Problem to solve -
Exact repetition of every entry is required.

Data supplied -
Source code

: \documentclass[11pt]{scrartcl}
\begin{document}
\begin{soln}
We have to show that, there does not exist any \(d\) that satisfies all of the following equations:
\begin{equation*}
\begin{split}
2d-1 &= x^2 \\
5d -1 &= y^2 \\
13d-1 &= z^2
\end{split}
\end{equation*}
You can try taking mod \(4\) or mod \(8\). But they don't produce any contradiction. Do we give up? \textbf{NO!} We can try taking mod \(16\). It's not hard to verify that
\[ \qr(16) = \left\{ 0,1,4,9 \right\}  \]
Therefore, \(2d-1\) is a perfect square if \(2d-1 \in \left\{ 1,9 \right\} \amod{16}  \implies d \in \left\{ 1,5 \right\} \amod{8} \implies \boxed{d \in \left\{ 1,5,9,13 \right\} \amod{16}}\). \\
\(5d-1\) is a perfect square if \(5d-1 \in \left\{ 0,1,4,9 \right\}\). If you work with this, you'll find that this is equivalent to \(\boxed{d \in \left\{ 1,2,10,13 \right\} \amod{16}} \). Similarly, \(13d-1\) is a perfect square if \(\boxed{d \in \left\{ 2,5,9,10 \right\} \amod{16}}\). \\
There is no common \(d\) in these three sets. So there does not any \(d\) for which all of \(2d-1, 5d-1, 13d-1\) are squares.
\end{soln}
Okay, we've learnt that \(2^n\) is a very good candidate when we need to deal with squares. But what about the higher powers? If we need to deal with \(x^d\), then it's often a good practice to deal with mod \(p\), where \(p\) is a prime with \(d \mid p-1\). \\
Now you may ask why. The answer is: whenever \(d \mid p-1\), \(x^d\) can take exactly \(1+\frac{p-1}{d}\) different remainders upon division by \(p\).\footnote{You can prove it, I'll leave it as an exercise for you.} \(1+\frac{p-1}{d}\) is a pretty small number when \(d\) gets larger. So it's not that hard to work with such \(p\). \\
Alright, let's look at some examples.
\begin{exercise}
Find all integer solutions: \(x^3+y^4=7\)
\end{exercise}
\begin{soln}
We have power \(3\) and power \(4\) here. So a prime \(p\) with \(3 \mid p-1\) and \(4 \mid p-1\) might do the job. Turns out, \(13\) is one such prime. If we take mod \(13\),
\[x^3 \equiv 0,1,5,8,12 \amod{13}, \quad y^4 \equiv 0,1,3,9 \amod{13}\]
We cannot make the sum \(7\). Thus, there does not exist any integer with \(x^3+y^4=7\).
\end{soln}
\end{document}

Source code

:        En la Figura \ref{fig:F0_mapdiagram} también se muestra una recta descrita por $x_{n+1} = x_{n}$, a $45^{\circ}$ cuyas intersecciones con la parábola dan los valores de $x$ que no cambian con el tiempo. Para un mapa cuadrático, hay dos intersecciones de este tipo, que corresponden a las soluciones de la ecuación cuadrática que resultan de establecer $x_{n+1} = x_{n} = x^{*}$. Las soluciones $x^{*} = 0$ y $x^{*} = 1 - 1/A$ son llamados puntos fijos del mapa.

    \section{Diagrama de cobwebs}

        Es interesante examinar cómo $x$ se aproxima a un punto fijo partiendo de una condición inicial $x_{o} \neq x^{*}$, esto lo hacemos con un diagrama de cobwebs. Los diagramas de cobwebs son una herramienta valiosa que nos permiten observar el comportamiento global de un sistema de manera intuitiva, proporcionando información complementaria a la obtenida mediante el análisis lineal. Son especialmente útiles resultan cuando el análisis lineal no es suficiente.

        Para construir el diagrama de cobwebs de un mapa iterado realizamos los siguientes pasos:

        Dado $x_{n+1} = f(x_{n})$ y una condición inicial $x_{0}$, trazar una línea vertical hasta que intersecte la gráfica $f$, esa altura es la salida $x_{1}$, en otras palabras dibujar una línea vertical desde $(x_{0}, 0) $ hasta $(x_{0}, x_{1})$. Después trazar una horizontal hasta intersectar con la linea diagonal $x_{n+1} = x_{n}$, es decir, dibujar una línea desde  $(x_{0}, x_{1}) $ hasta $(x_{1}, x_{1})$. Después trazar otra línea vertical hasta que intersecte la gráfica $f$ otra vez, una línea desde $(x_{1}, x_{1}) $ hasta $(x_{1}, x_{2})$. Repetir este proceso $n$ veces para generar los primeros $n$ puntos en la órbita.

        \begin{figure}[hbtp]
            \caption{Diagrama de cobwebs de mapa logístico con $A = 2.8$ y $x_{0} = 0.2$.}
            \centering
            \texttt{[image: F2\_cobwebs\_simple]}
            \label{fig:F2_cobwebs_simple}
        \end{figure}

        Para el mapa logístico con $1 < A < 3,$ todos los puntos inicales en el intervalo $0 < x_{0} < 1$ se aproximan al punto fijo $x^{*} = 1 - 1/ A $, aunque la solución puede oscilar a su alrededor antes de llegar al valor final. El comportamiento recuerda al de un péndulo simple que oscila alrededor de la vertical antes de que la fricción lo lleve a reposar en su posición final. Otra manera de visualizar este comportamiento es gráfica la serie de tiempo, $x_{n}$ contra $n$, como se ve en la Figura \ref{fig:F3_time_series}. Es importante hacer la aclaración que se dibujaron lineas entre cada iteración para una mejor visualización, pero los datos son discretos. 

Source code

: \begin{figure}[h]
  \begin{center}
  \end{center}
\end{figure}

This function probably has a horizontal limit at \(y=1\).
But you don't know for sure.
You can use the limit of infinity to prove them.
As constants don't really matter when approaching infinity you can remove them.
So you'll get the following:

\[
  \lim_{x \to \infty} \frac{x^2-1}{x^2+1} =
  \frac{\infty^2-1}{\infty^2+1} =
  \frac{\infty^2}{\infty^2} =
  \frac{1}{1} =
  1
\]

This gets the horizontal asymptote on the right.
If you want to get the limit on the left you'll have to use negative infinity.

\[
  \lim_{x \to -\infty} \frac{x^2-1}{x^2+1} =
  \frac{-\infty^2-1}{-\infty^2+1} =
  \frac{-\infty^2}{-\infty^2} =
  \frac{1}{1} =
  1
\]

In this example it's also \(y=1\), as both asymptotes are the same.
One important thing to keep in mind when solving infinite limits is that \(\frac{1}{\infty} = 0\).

Problem solution -
Source code

: \documentclass[11pt]{scrartcl}
\begin{document}
\begin{soln}
We have to show that, there does not exist any \(d\) that satisfies all of the following equations:
\begin{equation*}
\begin{split}
2d-1 &= x^2 \\
5d -1 &= y^2 \\
13d-1 &= z^2
\end{split}
\end{equation*}
You can try taking mod \(4\) or mod \(8\). But they don't produce any contradiction. Do we give up? \textbf{NO!} We can try taking mod \(16\). It's not hard to verify that
\[ \qr(16) = \left\{ 0,1,4,9 \right\}  \]
Therefore, \(2d-1\) is a perfect square if \(2d-1 \in \left\{ 1,9 \right\} \amod{16}  \implies d \in \left\{ 1,5 \right\} \amod{8} \implies \boxed{d \in \left\{ 1,5,9,13 \right\} \amod{16}}\). \\
\(5d-1\) is a perfect square if \(5d-1 \in \left\{ 0,1,4,9 \right\}\). If you work with this, you'll find that this is equivalent to \(\boxed{d \in \left\{ 1,2,10,13 \right\} \amod{16}} \). Similarly, \(13d-1\) is a perfect square if \(\boxed{d \in \left\{ 2,5,9,10 \right\} \amod{16}}\). \\
There is no common \(d\) in these three sets. So there does not any \(d\) for which all of \(2d-1, 5d-1, 13d-1\) are squares.
\end{soln}
Okay, we've learnt that \(2^n\) is a very good candidate when we need to deal with squares. But what about the higher powers? If we need to deal with \(x^d\), then it's often a good practice to deal with mod \(p\), where \(p\) is a prime with \(d \mid p-1\). \\
Now you may ask why. The answer is: whenever \(d \mid p-1\), \(x^d\) can take exactly \(1+\frac{p-1}{d}\) different remainders upon division by \(p\).\footnote{You can prove it, I'll leave it as an exercise for you.} \(1+\frac{p-1}{d}\) is a pretty small number when \(d\) gets larger. So it's not that hard to work with such \(p\). \\
Alright, let's look at some examples.
\begin{exercise}
Find all integer solutions: \(x^3+y^4=7\)
\end{exercise}
\begin{soln}
We have power \(3\) and power \(4\) here. So a prime \(p\) with \(3 \mid p-1\) and \(4 \mid p-1\) might do the job. Turns out, \(13\) is one such prime. If we take mod \(13\),
\[x^3 \equiv 0,1,5,8,12 \amod{13}, \quad y^4 \equiv 0,1,3,9 \amod{13}\]
We cannot make the sum \(7\). Thus, there does not exist any integer with \(x^3+y^4=7\).
\end{soln}
\end{document}

Source code

:        En la Figura \ref{fig:F0_mapdiagram} también se muestra una recta descrita por $x_{n+1} = x_{n}$, a $45^{\circ}$ cuyas intersecciones con la parábola dan los valores de $x$ que no cambian con el tiempo. Para un mapa cuadrático, hay dos intersecciones de este tipo, que corresponden a las soluciones de la ecuación cuadrática que resultan de establecer $x_{n+1} = x_{n} = x^{*}$. Las soluciones $x^{*} = 0$ y $x^{*} = 1 - 1/A$ son llamados puntos fijos del mapa.

    \section{Diagrama de cobwebs}

        Es interesante examinar cómo $x$ se aproxima a un punto fijo partiendo de una condición inicial $x_{o} \neq x^{*}$, esto lo hacemos con un diagrama de cobwebs. Los diagramas de cobwebs son una herramienta valiosa que nos permiten observar el comportamiento global de un sistema de manera intuitiva, proporcionando información complementaria a la obtenida mediante el análisis lineal. Son especialmente útiles resultan cuando el análisis lineal no es suficiente.

        Para construir el diagrama de cobwebs de un mapa iterado realizamos los siguientes pasos:

        Dado $x_{n+1} = f(x_{n})$ y una condición inicial $x_{0}$, trazar una línea vertical hasta que intersecte la gráfica $f$, esa altura es la salida $x_{1}$, en otras palabras dibujar una línea vertical desde $(x_{0}, 0) $ hasta $(x_{0}, x_{1})$. Después trazar una horizontal hasta intersectar con la linea diagonal $x_{n+1} = x_{n}$, es decir, dibujar una línea desde  $(x_{0}, x_{1}) $ hasta $(x_{1}, x_{1})$. Después trazar otra línea vertical hasta que intersecte la gráfica $f$ otra vez, una línea desde $(x_{1}, x_{1}) $ hasta $(x_{1}, x_{2})$. Repetir este proceso $n$ veces para generar los primeros $n$ puntos en la órbita.

        \begin{figure}[hbtp]
            \caption{Diagrama de cobwebs de mapa logístico con $A = 2.8$ y $x_{0} = 0.2$.}
            \centering
            \texttt{[image: F2\_cobwebs\_simple]}
            \label{fig:F2_cobwebs_simple}
        \end{figure}

        Para el mapa logístico con $1 < A < 3,$ todos los puntos inicales en el intervalo $0 < x_{0} < 1$ se aproximan al punto fijo $x^{*} = 1 - 1/ A $, aunque la solución puede oscilar a su alrededor antes de llegar al valor final. El comportamiento recuerda al de un péndulo simple que oscila alrededor de la vertical antes de que la fricción lo lleve a reposar en su posición final. Otra manera de visualizar este comportamiento es gráfica la serie de tiempo, $x_{n}$ contra $n$, como se ve en la Figura \ref{fig:F3_time_series}. Es importante hacer la aclaración que se dibujaron lineas entre cada iteración para una mejor visualización, pero los datos son discretos. 

Source code

: \begin{figure}[h]
  \begin{center}
  \end{center}
\end{figure}

This function probably has a horizontal limit at \(y=1\).
But you don't know for sure.
You can use the limit of infinity to prove them.
As constants don't really matter when approaching infinity you can remove them.
So you'll get the following:

\[
  \lim_{x \to \infty} \frac{x^2-1}{x^2+1} =
  \frac{\infty^2-1}{\infty^2+1} =
  \frac{\infty^2}{\infty^2} =
  \frac{1}{1} =
  1
\]

This gets the horizontal asymptote on the right.
If you want to get the limit on the left you'll have to use negative infinity.

\[
  \lim_{x \to -\infty} \frac{x^2-1}{x^2+1} =
  \frac{-\infty^2-1}{-\infty^2+1} =
  \frac{-\infty^2}{-\infty^2} =
  \frac{1}{1} =
  1
\]

In this example it's also \(y=1\), as both asymptotes are the same.
One important thing to keep in mind when solving infinite limits is that \(\frac{1}{\infty} = 0\).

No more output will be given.